Maguire returned to work in January 2022 and, 12 months on, feels she’s achieved the goal she set herself – to survive the first year.
“It’s been challenging,” she admitted. “Quickly I saw a big difference to being well and healthy while you’re out for a walk on the beach or meeting a friend for coffee to coming back into parliament with such long days and the pressures you are under.
“I was always going to give myself a year to get back into things and just do the job properly. Getting back into the constituency work has been a lot easier, that’s quite a comfortable place for me, helping people.”
Maguire, a private person, has decided it’s time to share her experience in a bid to help other women. Next week, she’s set to host an event for cervical cancer charity Jo’s Trust, which aims to educate MSPs on current HPV vaccination (which prevents the virus that causes cervical cancer) and cervical screening statistics.
“Cervical cancer is the fourth most common cancer affecting women and it results in two deaths in the UK every day,” Maguire said.
“The main goal is to get it under the noses of MSPs. Seeing what’s happening in their locality is what makes it real.

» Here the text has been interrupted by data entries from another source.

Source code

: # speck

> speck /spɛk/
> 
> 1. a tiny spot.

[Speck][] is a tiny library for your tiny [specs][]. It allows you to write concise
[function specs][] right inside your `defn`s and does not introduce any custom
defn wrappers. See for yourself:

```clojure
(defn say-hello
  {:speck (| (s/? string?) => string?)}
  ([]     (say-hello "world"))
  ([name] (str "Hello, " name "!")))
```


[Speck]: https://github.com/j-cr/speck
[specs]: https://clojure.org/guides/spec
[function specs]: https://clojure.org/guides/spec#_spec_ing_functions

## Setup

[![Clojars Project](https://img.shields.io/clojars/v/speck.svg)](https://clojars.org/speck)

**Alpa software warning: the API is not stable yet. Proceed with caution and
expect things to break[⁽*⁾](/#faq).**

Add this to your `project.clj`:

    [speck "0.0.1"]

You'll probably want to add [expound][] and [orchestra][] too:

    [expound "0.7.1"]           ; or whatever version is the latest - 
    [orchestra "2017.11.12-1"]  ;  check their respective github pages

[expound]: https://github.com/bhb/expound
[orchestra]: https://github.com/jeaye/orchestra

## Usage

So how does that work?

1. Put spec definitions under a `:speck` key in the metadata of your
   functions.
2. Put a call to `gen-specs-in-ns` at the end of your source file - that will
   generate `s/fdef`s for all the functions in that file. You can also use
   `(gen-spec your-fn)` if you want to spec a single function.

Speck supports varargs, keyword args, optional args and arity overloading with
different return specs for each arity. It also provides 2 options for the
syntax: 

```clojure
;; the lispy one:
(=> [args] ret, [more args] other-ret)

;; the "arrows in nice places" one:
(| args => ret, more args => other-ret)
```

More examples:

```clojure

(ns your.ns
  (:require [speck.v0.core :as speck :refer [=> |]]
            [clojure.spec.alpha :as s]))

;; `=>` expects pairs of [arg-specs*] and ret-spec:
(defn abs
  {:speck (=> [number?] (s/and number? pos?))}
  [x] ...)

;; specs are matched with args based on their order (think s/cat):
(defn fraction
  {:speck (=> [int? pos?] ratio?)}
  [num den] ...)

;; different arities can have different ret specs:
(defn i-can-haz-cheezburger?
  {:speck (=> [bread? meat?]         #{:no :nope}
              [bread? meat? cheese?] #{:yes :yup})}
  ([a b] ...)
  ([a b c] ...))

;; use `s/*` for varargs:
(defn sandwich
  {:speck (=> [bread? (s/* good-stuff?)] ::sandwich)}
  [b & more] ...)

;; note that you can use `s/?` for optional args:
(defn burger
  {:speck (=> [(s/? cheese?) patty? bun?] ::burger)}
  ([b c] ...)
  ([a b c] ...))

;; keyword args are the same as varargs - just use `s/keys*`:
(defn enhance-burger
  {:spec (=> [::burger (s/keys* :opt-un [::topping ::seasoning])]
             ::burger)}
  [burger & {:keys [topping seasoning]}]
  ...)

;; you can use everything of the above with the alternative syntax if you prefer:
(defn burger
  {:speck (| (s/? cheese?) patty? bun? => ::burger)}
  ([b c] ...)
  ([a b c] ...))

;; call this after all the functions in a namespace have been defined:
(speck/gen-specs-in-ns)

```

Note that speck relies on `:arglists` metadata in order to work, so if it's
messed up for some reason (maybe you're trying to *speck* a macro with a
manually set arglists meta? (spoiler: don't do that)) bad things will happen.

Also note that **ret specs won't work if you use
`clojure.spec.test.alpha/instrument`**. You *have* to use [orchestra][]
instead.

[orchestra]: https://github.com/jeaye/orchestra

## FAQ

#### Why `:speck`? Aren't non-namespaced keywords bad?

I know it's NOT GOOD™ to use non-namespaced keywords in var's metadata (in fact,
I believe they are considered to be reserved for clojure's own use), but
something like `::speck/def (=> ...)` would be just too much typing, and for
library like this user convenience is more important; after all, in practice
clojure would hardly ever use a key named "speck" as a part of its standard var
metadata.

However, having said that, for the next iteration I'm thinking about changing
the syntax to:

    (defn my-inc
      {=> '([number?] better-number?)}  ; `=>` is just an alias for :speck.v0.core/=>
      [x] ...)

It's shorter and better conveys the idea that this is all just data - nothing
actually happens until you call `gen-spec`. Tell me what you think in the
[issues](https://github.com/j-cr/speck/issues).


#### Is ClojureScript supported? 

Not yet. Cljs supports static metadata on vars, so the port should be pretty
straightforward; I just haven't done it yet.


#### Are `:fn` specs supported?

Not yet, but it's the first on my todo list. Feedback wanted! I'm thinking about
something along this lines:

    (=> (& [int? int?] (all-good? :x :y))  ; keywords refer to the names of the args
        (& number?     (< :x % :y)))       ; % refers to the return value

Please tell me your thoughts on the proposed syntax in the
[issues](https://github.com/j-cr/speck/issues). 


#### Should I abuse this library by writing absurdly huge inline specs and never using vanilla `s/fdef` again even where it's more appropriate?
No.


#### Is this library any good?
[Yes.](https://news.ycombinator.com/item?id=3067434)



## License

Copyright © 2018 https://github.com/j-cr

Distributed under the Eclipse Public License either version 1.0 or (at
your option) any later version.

“Screening can catch a huge proportion of it, but I totally understand that there are many reasons that women don’t attend screenings whether due to embarrassment or discomfort and that those who have experienced sexual violence may find them particularly difficult.
“However, health professionals will be sympathetic to their needs and there are excellent resources available that can make things easier. Finding a way through the discomfort can be life-saving, so I would really encourage all women to attend.
“Equally as important is to not just put up with menstrual pain and excessive bleeding like I did and to get that or indeed any bleeding that is different to what you are used to, checked sooner rather than later.”